Com os apoios da Fundação Cultural do Estado da Bahia, da Bahiatursa e da Prefeitura da Cidade do Salvador, o grupo conseguiu ir a São Paulo e gravar um LP, em 1980. Os trabalhos de gravação e masterização foram realizados nos estúdios Abertura e Nosso Estúdio (informações na contracapa do LP).

Nem só de composições vivia o Sexteto do Beco. O grupo também trabalhava com arranjos e em 1982 apresentariam “Sexteto encontra Jobim”, um show de arranjos em homenagem ao maestro, no Teatro Castro Alves. Logo mais, no entanto, o grupo iria se desfazer.

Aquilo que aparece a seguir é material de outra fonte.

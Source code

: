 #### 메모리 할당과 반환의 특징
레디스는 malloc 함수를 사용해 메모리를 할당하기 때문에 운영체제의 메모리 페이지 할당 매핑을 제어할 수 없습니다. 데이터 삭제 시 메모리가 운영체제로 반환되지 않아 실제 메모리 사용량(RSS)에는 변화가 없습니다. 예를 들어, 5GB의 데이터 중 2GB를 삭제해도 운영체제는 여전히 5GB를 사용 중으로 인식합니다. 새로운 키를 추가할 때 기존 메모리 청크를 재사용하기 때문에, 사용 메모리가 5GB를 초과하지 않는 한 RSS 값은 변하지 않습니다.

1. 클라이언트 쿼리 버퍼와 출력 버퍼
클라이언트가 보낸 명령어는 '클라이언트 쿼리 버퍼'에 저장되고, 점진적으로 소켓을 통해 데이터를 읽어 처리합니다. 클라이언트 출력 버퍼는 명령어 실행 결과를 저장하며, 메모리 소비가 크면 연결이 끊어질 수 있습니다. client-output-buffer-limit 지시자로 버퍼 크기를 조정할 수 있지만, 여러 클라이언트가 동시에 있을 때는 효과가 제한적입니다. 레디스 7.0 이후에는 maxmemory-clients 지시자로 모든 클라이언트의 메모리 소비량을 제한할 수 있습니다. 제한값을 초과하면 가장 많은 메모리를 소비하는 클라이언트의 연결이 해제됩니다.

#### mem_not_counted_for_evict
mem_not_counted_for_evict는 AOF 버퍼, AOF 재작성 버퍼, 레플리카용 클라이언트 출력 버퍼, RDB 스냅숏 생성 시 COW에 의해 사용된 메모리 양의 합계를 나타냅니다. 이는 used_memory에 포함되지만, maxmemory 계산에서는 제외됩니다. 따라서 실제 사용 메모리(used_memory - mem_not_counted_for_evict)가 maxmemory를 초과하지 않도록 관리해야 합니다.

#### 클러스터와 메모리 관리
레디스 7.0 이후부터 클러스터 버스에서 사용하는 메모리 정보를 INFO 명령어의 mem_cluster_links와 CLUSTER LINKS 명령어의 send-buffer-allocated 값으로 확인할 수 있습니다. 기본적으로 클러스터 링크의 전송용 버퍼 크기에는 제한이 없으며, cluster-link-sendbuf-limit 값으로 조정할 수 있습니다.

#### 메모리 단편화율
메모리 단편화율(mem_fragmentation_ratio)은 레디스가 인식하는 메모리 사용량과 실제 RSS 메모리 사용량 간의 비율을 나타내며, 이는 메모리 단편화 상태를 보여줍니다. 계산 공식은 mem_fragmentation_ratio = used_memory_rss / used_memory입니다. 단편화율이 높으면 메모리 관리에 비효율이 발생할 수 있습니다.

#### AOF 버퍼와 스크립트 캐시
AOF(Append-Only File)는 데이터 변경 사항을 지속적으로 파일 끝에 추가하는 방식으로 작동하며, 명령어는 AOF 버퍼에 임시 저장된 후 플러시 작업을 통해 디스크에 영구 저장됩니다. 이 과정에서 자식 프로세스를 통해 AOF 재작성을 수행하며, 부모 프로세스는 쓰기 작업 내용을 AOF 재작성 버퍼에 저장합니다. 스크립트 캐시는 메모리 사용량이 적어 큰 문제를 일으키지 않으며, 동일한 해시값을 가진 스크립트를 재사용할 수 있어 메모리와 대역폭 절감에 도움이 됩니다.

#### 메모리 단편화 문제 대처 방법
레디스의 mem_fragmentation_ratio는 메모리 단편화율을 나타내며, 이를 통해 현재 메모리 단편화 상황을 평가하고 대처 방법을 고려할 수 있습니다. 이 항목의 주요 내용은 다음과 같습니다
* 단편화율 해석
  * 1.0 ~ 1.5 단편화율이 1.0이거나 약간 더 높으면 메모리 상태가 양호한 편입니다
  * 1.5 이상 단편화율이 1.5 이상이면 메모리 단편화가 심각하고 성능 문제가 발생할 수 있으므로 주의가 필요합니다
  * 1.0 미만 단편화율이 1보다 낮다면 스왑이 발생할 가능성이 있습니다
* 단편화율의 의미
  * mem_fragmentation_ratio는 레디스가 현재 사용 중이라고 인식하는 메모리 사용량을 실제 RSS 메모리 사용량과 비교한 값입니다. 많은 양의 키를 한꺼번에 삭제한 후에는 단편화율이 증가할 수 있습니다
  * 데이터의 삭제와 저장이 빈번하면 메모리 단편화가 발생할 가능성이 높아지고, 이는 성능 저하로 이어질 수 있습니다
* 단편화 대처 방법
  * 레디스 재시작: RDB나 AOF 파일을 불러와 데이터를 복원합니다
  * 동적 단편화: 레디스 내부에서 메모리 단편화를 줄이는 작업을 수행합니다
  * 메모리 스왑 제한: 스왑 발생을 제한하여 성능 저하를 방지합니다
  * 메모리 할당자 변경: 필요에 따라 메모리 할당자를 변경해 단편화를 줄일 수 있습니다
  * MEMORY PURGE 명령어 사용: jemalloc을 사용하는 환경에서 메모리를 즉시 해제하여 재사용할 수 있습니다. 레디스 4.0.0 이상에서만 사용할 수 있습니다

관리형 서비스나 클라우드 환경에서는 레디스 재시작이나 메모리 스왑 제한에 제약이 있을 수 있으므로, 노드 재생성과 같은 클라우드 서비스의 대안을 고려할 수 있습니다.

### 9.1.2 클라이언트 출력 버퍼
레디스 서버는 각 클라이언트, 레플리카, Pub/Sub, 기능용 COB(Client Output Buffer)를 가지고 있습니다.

Thomas Gruetzmacher gosta do termo Música Instrumental Popular Brasileira. Resume assim a experiência do grupo:

O nosso objetivo no Sexteto sempre foi usar o material da tradição popular brasileira, principalmente o rítmico, mas também o harmônico e melódico. Isto tudo misturado à nossa formação na EMAC-UFBa (nos anos 70 havia uma grande preocupação de estar inserido numa contemporaneidade irradiada da Europa pós-Schoenberg e seus experimentalismos) e outras influências como no meu caso que fui assistente de Walter Smetak durante quase 7 anos (GRUETZMACHER, por e-mail, 2007).

O legado do Sexteto do Beco foi bastante significativo para os músicos de Salvador. Muitos jovens músicos foram influenciados por seus integrantes, e muitos

daqueles viriam a se transformar em novos luminares da música instrumental local, como Luciano Silva, Rowney Scott, Ataualba Meirelles, Luizinho Assis, Ivan Bastos.

Você sabe quem é que tinha o apelido de “tiete” do Sexteto? Era Ivan Bastos81.

Ele era garoto, todo dia ia ver o ensaio do Sexteto; aí, sentava, pequenininho, loirinho... “Eu posso assistir?” (DUARTE, depoimento, 2007).

Cabe lembrar que a primeira escola de música popular da cidade do Salvador foi criada pelo núcleo embrionário do Sexteto do Beco, Thomas Gruetzmacher, Sérgio Souto e Aderbal Duarte. A AMA – Academia de Música Atual – acolheu dezenas e dezenas de jovens sedentos desse conhecimento – jazz, música instrumental, improvisação voltada para a música popular –, que não estava disponível, digamos assim, na Escola de Música da UFBA. O breve capítulo escrito por essa Academia no livro da vida musical soteropolitana deixou suas raízes frutificarem na geração seguinte. Retornarei a esse assunto no tópico 5.4.